● Work instruction
The result should be an exact copy of the entries that follow, with no pictures included.
-- Entries provided follows --
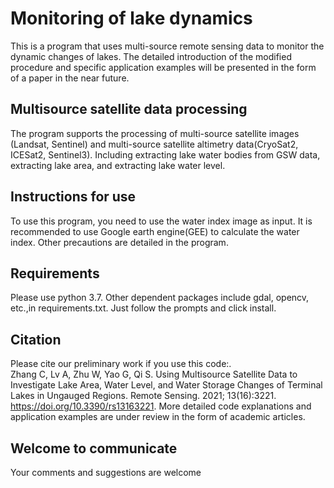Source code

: # Monitoring of lake dynamics
This is a program that uses multi-source remote sensing data to monitor the dynamic changes of lakes.
The detailed introduction of the modified procedure and specific application examples will be presented in the form of a paper in the near future.

## Multisource satellite data processing
The program supports the processing of multi-source satellite images (Landsat, Sentinel) and multi-source satellite altimetry data(CryoSat2, ICESat2, Sentinel3).
Including extracting lake water bodies from GSW data, extracting lake area, and extracting lake water level.

## Instructions for use
To use this program, you need to use the water index image as input. It is recommended to use Google earth engine(GEE) to calculate the water index.
Other precautions are detailed in the program.

## Requirements
Please use python 3.7.
Other dependent packages include gdal, opencv, etc.,in requirements.txt. Just follow the prompts and click install.

## Citation
Please cite our preliminary work if you use this code:.\
Zhang C, Lv A, Zhu W, Yao G, Qi S. Using Multisource Satellite Data to Investigate Lake Area, Water Level, and Water Storage Changes of Terminal Lakes in Ungauged Regions. Remote Sensing. 2021; 13(16):3221. https://doi.org/10.3390/rs13163221.
More detailed code explanations and application examples are under review in the form of academic articles.

## Welcome to communicate
Your comments and suggestions are welcome
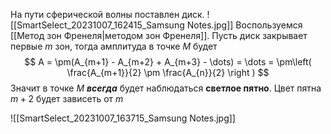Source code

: На пути сферической волны поставлен диск.
![[SmartSelect_20231007_162415_Samsung Notes.jpg]]
Воспользуемся [[Метод зон Френеля|методом зон Френеля]]. Пусть диск закрывает первые $m$ зон, тогда амплитуда в точке $M$ будет
$$
A = \pm(A_{m+1} - A_{m+2} + A_{m+3} - \dots) = \dots = \pm\left(  \frac{A_{m+1}}{2} \pm \frac{A_{n}}{2} \right  )
$$
Значит в точке $M$ ***всегда*** будет наблюдаться **светлое пятно**. Цвет пятна $m+2$ будет зависеть от $m$

![[SmartSelect_20231007_163715_Samsung Notes.jpg]]
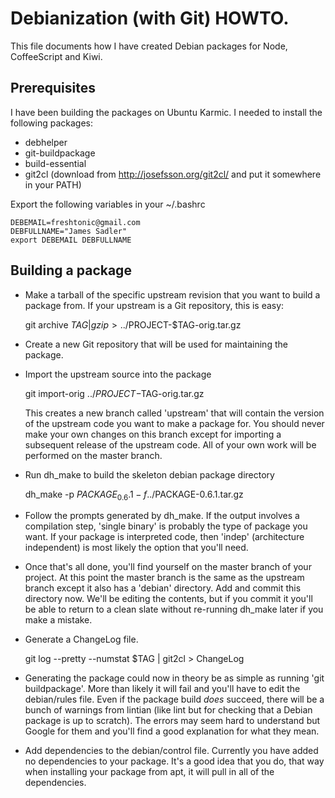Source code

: # Debianization (with Git) HOWTO.

This file documents how I have created Debian packages for Node, CoffeeScript and Kiwi.

## Prerequisites

I have been building the packages on Ubuntu Karmic.  I needed to install the following packages:

- debhelper
- git-buildpackage
- build-essential
- git2cl (download from http://josefsson.org/git2cl/ and put it somewhere in your PATH)

Export the following variables in your ~/.bashrc

    DEBEMAIL=freshtonic@gmail.com
    DEBFULLNAME="James Sadler"
    export DEBEMAIL DEBFULLNAME

## Building a package

- Make a tarball of the specific upstream revision that you want to build a package from.
  If your upstream is a Git repository, this is easy:

    git archive $TAG | gzip > ../$PROJECT-$TAG-orig.tar.gz

- Create a new Git repository that will be used for maintaining the package.

- Import the upstream source into the package

    git import-orig ../$PROJECT-$TAG-orig.tar.gz

  This creates a new branch called 'upstream' that will contain the version of the upstream code you want to make a package for.
  You should never make your own changes on this branch except for importing a subsequent release of the upstream code.  All of your
  own work will be performed on the master branch.

- Run dh\_make to build the skeleton debian package directory

    dh_make -p $PACKAGE_0.6.1 -f ../$PACKAGE-0.6.1.tar.gz 

- Follow the prompts generated by dh\_make.  If the output involves a compilation step, 'single binary' is 
  probably the type of package you want.  If your package is interpreted code, then 'indep' (architecture independent)
  is most likely the option that you'll need.

- Once that's all done, you'll find yourself on the master branch of your project.  At this point the master branch
  is the same as the upstream branch except it also has a 'debian' directory.  Add and commit this directory now.
  We'll be editing the contents, but if you commit it you'll be able to return to a clean slate without re-running
  dh\_make later if you make a mistake.

- Generate a ChangeLog file.

    git log --pretty --numstat $TAG | git2cl > ChangeLog 

- Generating the package could now in theory be as simple as running 'git buildpackage'.  More than likely it will fail
  and you'll have to edit the debian/rules file.  Even if the package build *does* succeed, there will be a bunch of warnings
  from lintian (like lint but for checking that a Debian package is up to scratch).  The errors may seem hard to understand
  but Google for them and you'll find a good explanation for what they mean.

- Add dependencies to the debian/control file.  Currently you have added no dependencies to your package.  It's a good idea
  that you do, that way when installing your package from apt, it will pull in all of the dependencies.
-- Entries provided concluded --
● Your solution
Source code

: # Monitoring of lake dynamics
This is a program that uses multi-source remote sensing data to monitor the dynamic changes of lakes.
The detailed introduction of the modified procedure and specific application examples will be presented in the form of a paper in the near future.

## Multisource satellite data processing
The program supports the processing of multi-source satellite images (Landsat, Sentinel) and multi-source satellite altimetry data(CryoSat2, ICESat2, Sentinel3).
Including extracting lake water bodies from GSW data, extracting lake area, and extracting lake water level.

## Instructions for use
To use this program, you need to use the water index image as input. It is recommended to use Google earth engine(GEE) to calculate the water index.
Other precautions are detailed in the program.

## Requirements
Please use python 3.7.
Other dependent packages include gdal, opencv, etc.,in requirements.txt. Just follow the prompts and click install.

## Citation
Please cite our preliminary work if you use this code:.\
Zhang C, Lv A, Zhu W, Yao G, Qi S. Using Multisource Satellite Data to Investigate Lake Area, Water Level, and Water Storage Changes of Terminal Lakes in Ungauged Regions. Remote Sensing. 2021; 13(16):3221. https://doi.org/10.3390/rs13163221.
More detailed code explanations and application examples are under review in the form of academic articles.

## Welcome to communicate
Your comments and suggestions are welcome
Source code

: На пути сферической волны поставлен диск.
![[SmartSelect_20231007_162415_Samsung Notes.jpg]]
Воспользуемся [[Метод зон Френеля|методом зон Френеля]]. Пусть диск закрывает первые $m$ зон, тогда амплитуда в точке $M$ будет
$$
A = \pm(A_{m+1} - A_{m+2} + A_{m+3} - \dots) = \dots = \pm\left(  \frac{A_{m+1}}{2} \pm \frac{A_{n}}{2} \right  )
$$
Значит в точке $M$ ***всегда*** будет наблюдаться **светлое пятно**. Цвет пятна $m+2$ будет зависеть от $m$

![[SmartSelect_20231007_163715_Samsung Notes.jpg]]
Source code

: # Debianization (with Git) HOWTO.

This file documents how I have created Debian packages for Node, CoffeeScript and Kiwi.

## Prerequisites

I have been building the packages on Ubuntu Karmic.  I needed to install the following packages:

- debhelper
- git-buildpackage
- build-essential
- git2cl (download from http://josefsson.org/git2cl/ and put it somewhere in your PATH)

Export the following variables in your ~/.bashrc

    DEBEMAIL=freshtonic@gmail.com
    DEBFULLNAME="James Sadler"
    export DEBEMAIL DEBFULLNAME

## Building a package

- Make a tarball of the specific upstream revision that you want to build a package from.
  If your upstream is a Git repository, this is easy:

    git archive $TAG | gzip > ../$PROJECT-$TAG-orig.tar.gz

- Create a new Git repository that will be used for maintaining the package.

- Import the upstream source into the package

    git import-orig ../$PROJECT-$TAG-orig.tar.gz

  This creates a new branch called 'upstream' that will contain the version of the upstream code you want to make a package for.
  You should never make your own changes on this branch except for importing a subsequent release of the upstream code.  All of your
  own work will be performed on the master branch.

- Run dh\_make to build the skeleton debian package directory

    dh_make -p $PACKAGE_0.6.1 -f ../$PACKAGE-0.6.1.tar.gz 

- Follow the prompts generated by dh\_make.  If the output involves a compilation step, 'single binary' is 
  probably the type of package you want.  If your package is interpreted code, then 'indep' (architecture independent)
  is most likely the option that you'll need.

- Once that's all done, you'll find yourself on the master branch of your project.  At this point the master branch
  is the same as the upstream branch except it also has a 'debian' directory.  Add and commit this directory now.
  We'll be editing the contents, but if you commit it you'll be able to return to a clean slate without re-running
  dh\_make later if you make a mistake.

- Generate a ChangeLog file.

    git log --pretty --numstat $TAG | git2cl > ChangeLog 

- Generating the package could now in theory be as simple as running 'git buildpackage'.  More than likely it will fail
  and you'll have to edit the debian/rules file.  Even if the package build *does* succeed, there will be a bunch of warnings
  from lintian (like lint but for checking that a Debian package is up to scratch).  The errors may seem hard to understand
  but Google for them and you'll find a good explanation for what they mean.

- Add dependencies to the debian/control file.  Currently you have added no dependencies to your package.  It's a good idea
  that you do, that way when installing your package from apt, it will pull in all of the dependencies.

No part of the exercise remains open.